== Segment start ==
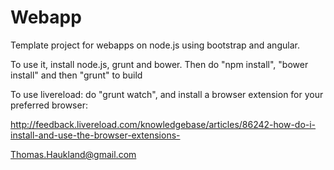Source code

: Webapp
======

Template project for webapps on node.js using bootstrap and angular.

To use it, install node.js, grunt and bower.
Then do "npm install", "bower install" and then "grunt" to build

To use livereload: do "grunt watch", and install a browser extension
for your preferred browser:

http://feedback.livereload.com/knowledgebase/articles/86242-how-do-i-install-and-use-the-browser-extensions-

Thomas.Haukland@gmail.com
== Segment end ==
Without any pictures, retype the records above exactly.

• FINAL ANSWER
Source code

: Webapp
======

Template project for webapps on node.js using bootstrap and angular.

To use it, install node.js, grunt and bower.
Then do "npm install", "bower install" and then "grunt" to build

To use livereload: do "grunt watch", and install a browser extension
for your preferred browser:

http://feedback.livereload.com/knowledgebase/articles/86242-how-do-i-install-and-use-the-browser-extensions-

Thomas.Haukland@gmail.com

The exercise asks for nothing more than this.